TASK TO CARRY OUT: The word "treasure" occurs in some lines of the data. Return each such line.
-------
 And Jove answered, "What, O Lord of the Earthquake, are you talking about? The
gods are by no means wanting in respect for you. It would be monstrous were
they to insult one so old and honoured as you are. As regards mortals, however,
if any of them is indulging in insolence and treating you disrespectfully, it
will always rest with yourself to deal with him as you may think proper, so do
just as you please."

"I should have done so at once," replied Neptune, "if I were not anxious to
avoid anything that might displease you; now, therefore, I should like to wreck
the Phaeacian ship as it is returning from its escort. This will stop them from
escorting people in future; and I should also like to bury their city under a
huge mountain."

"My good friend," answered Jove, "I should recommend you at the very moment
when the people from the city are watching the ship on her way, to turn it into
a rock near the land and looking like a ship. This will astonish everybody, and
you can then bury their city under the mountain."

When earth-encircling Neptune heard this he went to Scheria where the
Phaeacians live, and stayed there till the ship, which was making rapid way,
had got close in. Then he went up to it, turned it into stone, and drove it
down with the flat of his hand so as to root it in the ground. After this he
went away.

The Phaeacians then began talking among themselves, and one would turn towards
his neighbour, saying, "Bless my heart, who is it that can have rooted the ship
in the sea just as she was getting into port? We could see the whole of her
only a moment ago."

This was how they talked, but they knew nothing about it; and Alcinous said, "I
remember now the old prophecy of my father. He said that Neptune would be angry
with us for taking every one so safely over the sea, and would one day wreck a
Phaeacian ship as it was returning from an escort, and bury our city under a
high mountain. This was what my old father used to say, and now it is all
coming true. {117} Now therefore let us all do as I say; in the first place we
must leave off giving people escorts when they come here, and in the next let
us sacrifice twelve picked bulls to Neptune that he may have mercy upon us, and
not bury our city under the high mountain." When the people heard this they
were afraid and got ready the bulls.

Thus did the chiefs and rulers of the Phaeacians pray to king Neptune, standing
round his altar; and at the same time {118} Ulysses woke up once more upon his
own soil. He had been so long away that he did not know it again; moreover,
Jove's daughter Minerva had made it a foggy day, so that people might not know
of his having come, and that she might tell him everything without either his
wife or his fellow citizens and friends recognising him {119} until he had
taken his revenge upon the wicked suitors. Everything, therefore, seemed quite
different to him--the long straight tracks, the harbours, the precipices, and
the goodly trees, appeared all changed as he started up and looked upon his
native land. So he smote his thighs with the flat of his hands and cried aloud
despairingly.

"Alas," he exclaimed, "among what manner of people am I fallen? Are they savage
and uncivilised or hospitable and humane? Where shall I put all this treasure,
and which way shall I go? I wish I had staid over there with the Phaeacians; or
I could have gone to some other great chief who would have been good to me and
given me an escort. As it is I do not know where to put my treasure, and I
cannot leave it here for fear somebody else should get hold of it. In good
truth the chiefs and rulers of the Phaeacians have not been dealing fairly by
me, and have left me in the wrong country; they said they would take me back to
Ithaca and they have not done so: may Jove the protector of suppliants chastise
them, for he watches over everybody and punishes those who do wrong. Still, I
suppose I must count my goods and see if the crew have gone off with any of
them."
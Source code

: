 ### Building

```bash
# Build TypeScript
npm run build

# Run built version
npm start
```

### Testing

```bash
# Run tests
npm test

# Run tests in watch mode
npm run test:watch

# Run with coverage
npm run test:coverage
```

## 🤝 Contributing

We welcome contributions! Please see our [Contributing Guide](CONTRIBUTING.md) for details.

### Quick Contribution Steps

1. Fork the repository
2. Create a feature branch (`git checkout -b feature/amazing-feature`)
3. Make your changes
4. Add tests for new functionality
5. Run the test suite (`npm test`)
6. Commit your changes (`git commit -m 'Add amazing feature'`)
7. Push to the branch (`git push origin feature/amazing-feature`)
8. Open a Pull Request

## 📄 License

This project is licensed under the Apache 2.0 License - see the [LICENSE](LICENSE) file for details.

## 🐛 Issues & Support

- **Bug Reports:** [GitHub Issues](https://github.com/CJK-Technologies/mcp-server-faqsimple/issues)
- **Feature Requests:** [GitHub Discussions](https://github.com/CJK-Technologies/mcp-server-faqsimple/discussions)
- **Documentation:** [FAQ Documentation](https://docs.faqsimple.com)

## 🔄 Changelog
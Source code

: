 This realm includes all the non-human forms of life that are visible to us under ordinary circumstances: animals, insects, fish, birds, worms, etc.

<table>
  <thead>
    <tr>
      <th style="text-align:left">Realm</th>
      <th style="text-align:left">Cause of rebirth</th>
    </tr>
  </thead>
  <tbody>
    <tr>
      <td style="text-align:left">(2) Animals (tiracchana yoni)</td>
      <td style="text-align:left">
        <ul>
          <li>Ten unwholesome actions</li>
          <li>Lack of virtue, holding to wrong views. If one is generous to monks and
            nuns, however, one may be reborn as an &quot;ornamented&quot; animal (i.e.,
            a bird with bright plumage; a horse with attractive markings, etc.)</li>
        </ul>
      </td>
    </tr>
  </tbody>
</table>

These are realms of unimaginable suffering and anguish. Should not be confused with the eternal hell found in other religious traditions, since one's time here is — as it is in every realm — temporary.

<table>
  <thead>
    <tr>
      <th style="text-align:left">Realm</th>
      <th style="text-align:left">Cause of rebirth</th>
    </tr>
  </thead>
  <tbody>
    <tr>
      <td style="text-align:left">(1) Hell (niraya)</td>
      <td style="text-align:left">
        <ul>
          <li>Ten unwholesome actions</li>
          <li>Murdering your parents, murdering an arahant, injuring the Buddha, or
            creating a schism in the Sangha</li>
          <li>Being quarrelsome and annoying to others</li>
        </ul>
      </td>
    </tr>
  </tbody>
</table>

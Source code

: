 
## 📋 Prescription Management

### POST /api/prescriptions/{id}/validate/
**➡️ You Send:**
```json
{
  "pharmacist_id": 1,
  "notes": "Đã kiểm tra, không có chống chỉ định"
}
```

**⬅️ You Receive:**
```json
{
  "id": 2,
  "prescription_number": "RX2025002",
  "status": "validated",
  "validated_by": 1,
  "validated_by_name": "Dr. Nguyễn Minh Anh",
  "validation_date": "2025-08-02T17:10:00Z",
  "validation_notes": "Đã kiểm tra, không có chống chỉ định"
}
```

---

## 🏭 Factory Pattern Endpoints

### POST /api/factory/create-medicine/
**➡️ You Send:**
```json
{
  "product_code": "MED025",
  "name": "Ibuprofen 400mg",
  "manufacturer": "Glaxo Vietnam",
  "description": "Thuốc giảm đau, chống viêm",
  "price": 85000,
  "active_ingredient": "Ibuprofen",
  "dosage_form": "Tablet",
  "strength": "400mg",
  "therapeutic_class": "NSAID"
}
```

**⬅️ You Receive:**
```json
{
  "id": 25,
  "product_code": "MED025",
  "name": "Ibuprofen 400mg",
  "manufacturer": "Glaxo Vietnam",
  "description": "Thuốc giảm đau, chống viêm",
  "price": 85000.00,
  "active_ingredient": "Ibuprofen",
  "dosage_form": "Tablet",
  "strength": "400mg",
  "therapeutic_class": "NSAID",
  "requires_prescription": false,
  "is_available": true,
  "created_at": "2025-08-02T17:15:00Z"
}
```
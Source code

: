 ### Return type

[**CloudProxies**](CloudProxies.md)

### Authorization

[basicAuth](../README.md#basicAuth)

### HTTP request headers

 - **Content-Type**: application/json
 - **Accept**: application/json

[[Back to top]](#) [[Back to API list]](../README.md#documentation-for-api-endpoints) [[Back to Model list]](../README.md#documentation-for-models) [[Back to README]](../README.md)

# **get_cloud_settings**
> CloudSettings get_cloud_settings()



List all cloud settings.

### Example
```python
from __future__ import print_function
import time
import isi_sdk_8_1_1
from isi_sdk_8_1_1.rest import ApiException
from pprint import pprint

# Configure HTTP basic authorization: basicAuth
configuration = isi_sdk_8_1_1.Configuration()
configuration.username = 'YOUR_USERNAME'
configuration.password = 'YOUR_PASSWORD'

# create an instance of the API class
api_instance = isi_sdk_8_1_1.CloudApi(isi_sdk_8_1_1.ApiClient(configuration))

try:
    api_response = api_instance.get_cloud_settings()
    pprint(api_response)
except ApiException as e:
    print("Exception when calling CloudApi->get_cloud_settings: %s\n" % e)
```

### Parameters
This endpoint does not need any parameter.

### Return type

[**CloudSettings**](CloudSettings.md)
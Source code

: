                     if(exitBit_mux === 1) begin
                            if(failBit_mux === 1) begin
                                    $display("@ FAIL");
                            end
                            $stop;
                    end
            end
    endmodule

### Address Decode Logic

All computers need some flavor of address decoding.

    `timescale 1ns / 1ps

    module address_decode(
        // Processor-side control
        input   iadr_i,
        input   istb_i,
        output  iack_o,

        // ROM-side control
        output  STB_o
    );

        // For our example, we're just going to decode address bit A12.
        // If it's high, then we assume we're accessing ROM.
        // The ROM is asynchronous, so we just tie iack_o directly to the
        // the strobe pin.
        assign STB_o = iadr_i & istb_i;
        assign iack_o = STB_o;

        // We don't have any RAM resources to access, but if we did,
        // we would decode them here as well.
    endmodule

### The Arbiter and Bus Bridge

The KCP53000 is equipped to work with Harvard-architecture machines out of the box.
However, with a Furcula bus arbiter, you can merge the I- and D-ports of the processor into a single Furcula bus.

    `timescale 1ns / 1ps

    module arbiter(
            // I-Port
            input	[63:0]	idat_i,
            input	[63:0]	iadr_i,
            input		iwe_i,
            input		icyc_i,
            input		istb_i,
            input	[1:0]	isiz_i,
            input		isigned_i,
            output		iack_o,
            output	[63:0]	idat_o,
-------
SOLUTION FOR THIS EXERCISE:
and uncivilised or hospitable and humane? Where shall I put all this treasure,
given me an escort. As it is I do not know where to put my treasure, and I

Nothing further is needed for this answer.